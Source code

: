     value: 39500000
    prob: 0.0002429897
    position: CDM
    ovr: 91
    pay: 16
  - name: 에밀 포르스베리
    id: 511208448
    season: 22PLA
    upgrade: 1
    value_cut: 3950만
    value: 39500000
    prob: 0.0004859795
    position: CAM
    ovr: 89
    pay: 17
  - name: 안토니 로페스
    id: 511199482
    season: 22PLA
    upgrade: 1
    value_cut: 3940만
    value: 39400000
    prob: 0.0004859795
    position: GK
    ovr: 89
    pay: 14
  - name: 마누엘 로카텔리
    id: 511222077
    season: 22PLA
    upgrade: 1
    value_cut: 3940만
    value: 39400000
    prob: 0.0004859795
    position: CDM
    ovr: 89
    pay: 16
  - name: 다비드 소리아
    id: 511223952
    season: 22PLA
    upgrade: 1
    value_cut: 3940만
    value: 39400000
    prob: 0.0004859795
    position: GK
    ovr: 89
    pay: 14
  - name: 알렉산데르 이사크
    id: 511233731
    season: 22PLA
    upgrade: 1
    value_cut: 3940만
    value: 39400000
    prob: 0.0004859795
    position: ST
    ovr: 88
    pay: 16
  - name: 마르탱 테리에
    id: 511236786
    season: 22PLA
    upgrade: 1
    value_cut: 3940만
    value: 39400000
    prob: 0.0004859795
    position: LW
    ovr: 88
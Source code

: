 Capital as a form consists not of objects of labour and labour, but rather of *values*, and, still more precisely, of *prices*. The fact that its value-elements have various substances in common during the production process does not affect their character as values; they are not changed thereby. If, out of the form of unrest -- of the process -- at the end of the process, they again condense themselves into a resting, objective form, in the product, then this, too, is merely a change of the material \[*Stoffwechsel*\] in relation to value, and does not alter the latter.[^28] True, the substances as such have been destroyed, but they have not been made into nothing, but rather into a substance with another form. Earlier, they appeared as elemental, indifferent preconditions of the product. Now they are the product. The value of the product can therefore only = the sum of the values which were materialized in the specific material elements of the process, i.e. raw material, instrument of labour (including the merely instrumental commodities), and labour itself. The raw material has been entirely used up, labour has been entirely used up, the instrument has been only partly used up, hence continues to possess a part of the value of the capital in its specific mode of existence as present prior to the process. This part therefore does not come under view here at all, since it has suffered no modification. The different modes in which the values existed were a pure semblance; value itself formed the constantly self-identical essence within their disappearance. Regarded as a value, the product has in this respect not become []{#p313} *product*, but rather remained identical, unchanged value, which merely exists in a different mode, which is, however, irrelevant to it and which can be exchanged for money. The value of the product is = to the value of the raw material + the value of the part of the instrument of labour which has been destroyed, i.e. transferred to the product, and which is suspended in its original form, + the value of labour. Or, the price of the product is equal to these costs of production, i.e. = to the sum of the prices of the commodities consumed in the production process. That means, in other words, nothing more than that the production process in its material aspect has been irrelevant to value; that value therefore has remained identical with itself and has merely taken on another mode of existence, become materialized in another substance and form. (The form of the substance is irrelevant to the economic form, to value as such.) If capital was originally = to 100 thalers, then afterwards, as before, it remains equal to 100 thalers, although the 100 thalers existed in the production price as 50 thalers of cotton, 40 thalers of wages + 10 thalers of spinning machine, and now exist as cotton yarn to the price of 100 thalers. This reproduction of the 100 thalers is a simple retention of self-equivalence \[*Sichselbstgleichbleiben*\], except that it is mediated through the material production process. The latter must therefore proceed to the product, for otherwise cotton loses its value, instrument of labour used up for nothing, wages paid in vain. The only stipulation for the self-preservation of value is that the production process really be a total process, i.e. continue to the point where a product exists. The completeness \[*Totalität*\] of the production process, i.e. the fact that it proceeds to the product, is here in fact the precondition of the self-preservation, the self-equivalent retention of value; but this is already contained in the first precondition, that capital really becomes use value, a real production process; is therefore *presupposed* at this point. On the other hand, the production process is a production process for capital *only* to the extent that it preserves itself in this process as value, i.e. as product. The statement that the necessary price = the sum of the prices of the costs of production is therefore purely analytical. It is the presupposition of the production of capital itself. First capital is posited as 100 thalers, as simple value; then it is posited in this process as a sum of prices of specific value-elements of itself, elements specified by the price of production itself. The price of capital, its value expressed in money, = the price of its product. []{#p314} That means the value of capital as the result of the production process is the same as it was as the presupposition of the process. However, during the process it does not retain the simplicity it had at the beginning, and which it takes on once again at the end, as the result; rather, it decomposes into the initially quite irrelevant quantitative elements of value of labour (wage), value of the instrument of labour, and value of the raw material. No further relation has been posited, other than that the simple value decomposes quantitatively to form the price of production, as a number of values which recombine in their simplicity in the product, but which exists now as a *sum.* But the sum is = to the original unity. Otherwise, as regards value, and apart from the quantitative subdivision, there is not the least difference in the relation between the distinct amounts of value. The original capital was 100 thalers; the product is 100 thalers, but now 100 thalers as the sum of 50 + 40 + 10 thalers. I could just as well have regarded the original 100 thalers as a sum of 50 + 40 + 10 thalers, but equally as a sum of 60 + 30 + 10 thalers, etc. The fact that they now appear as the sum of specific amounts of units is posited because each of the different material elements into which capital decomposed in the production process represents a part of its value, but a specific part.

--------------------

EXERCISE DESCRIPTION — For every line above that holds the string "name", add one to a count; give that count alone.

EXERCISE SOLUTION — 6